Il est urgent d’agir, estime GFC. Les compensations de la biodiversité doivent être rejetées comme de fausses solutions et remplacées par de véritables stratégies qui respectent l’intégrité écologique et les droits des communautés. Les gouvernements doivent prendre l’initiative en établissant des cadres réglementaires solides et des contributions obligatoires, plutôt que de s’appuyer sur des mesures volontaires prises par les entreprises, lesquelles tiennent rarement leurs promesses. Il s’agit notamment de réorienter l’argent alloué aux subventions néfastes, d’augmenter les taxes imposées aux pollueurs et d’investir dans des pratiques de conservation transformatrices qui s’attaquent véritablement aux causes profondes de la perte de biodiversité.

Les institutions financières internationales et les groupes de protection de la nature doivent également cesser de faciliter le lobbying des entreprises en faveur de la compensation. Les efforts de conservation devraient donner la priorité au bien public, en reconnaissant la valeur intrinsèque de la nature, qui ne peut être reproduite ou remplacée par des mécanismes de marché. Les vraies solutions à la perte de biodiversité consistent à soutenir l’agroécologie, les pratiques de conservation communautaires et les initiatives menées par les femmes, les Peuples Autochtones et les communautés locales et afrodescendantes.

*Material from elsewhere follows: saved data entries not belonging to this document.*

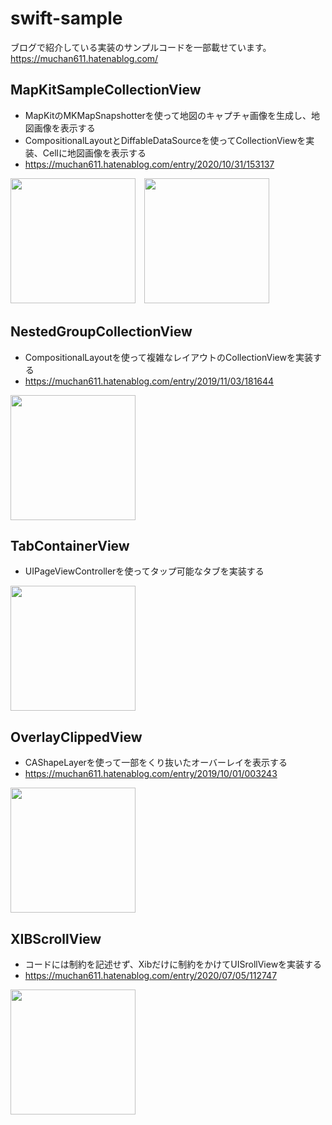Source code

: # swift-sample

ブログで紹介している実装のサンプルコードを一部載せています。<br/>
https://muchan611.hatenablog.com/

## MapKitSampleCollectionView

- MapKitのMKMapSnapshotterを使って地図のキャプチャ画像を生成し、地図画像を表示する
- CompositionalLayoutとDiffableDataSourceを使ってCollectionViewを実装、Cellに地図画像を表示する
- https://muchan611.hatenablog.com/entry/2020/10/31/153137

<img src="https://i.gyazo.com/48f380343f0c34038c6375d378775af7.png" width=200>　<img src="https://i.gyazo.com/f888bef3362410309bf2a67f9cba57da.png" width=200>


## NestedGroupCollectionView

- CompositionalLayoutを使って複雑なレイアウトのCollectionViewを実装する
- https://muchan611.hatenablog.com/entry/2019/11/03/181644

<img src="https://gyazo.com/ecbb99e1bc9d5084e55e06c281a9c141.png" width=200>


## TabContainerView

- UIPageViewControllerを使ってタップ可能なタブを実装する

<img src="https://i.gyazo.com/b4e7091bfdb6e7d6719168d5cc85ca64.gif" width=200>


## OverlayClippedView

- CAShapeLayerを使って一部をくり抜いたオーバーレイを表示する
- https://muchan611.hatenablog.com/entry/2019/10/01/003243

<img src="https://i.gyazo.com/3ece88db9313d924a2f2b45718498fa0.gif" width=200>

## XIBScrollView

- コードには制約を記述せず、Xibだけに制約をかけてUISrollViewを実装する
- https://muchan611.hatenablog.com/entry/2020/07/05/112747

<img src="https://i.gyazo.com/c17ea0029aa7db50be66508e067f54d9.png" width=200>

Alors que la COP 16 doit se tenir à Cali, les parties à la convention ont une occasion unique de réorienter les efforts de conservation de la biodiversité selon les trois principaux objectifs de la convention. Les gouvernements doivent s’engager à atteindre des objectifs tangibles en matière de biodiversité plutôt qu’à mettre en place des systèmes de compensation superficiels. Cela signifie qu’il faut s’attaquer aux causes profondes de la perte de biodiversité, telles que la destruction des habitats, l’agriculture non-durable et l’exploitation industrielle. Toutes les initiatives en faveur de la biodiversité doivent respecter les droits des Peuples Autochtones, des femmes et des communautés locales, en privilégiant les modèles de conservation menés par les communautés qui garantissent des avantages équitables à tous les détenteurs de droits.

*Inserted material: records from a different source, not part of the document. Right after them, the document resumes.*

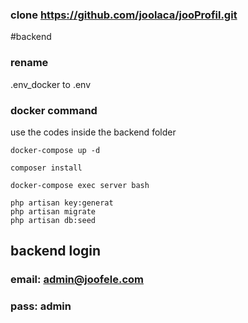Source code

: ### clone https://github.com/joolaca/jooProfil.git

#backend

### rename 
.env_docker to .env

### docker command

use the codes inside the backend folder

`docker-compose up -d`

`composer install`

`docker-compose exec server bash`

`php artisan key:generat` <br>
`php artisan migrate` <br>
`php artisan db:seed` <br>

## backend login

### email:  admin@joofele.com
### pass:  admin
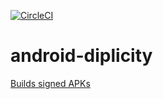 [![CircleCI](https://circleci.com/gh/zond/android-diplicity.svg?style=svg)](https://circleci.com/gh/zond/android-diplicity)

# android-diplicity

[Builds signed APKs](https://circleci.com/gh/zond/android-diplicity)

Lors de la COP 15, il a été convenu de réorienter au moins 500 milliards de dollars américains par an, actuellement consacrés à des subventions néfastes, vers des activités de conservation et de protection de la nature. Il est en effet essentiel de démanteler les subventions qui incitent à la destruction de l’environnement. Les compensations de la biodiversité, les crédits et les autres mécanismes de marché doivent être écartés de l’ordre du jour du CMB-KM et remplacés par des mécanismes de financement communautaires qui servent véritablement l’intérêt public.

Alors que le monde se prépare pour la COP 16, les gouvernements doivent se saisir de cette opportunité pour adopter des approches transformatrices qui préservent l’intégrité écologique, protègent les droits des communautés et reconnaissent la véritable valeur de la nature au-delà des mesures monétaires. La biodiversité n’est pas un produit commercialisable, c’est le fondement de la vie sur Terre, et la politique mondiale doit refléter cette réalité.

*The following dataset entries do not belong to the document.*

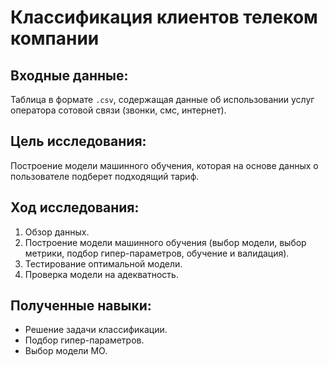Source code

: # Классификация клиентов телеком компании

## Входные данные:

Таблица в формате `.csv`, содержащая данные об использовании услуг оператора сотовой связи (звонки, смс, интернет).

## Цель исследования:

Построение модели машинного обучения, которая на основе данных о пользователе подберет подходящий тариф.

## Ход исследования:

1. Обзор данных.
2. Построение модели машинного обучения (выбор модели, выбор метрики, подбор гипер-параметров, обучение и валидация).
3. Тестирование оптимальной модели.
4. Проверка модели на адекватность.

## Полученные навыки:

* Решение задачи классификации.
* Подбор гипер-параметров.
* Выбор модели МО.

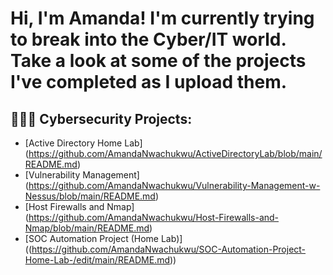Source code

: <h1>Hi, I'm Amanda! I'm currently trying to break into the Cyber/IT world. Take a look at some of the projects I've completed as I upload them.</h1>

<h2>👩🏽‍💻 Cybersecurity Projects:</h2>

  - [Active Directory Home Lab] (https://github.com/AmandaNwachukwu/ActiveDirectoryLab/blob/main/README.md)
  - [Vulnerability Management] (https://github.com/AmandaNwachukwu/Vulnerability-Management-w-Nessus/blob/main/README.md)
  - [Host Firewalls and Nmap] (https://github.com/AmandaNwachukwu/Host-Firewalls-and-Nmap/blob/main/README.md)
  - [SOC Automation Project (Home Lab)] ((https://github.com/AmandaNwachukwu/SOC-Automation-Project-Home-Lab-/edit/main/README.md))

« Il est illusoire de prétendre qu’il n’y a pas de perte nette : les mesures de compensation de la biodiversité ne fonctionnent pas. Elles troquent des écosystèmes réels contre des gains hypothétiques qui sont rarement au rendez-vous », souligne Souparna Lahiri. « Réorienter les subventions néfastes, taxer les pollueurs et soutenir les communautés qui protègent la nature en première ligne : c’est à cela que devrait ressembler un véritable financement de la biodiversité ».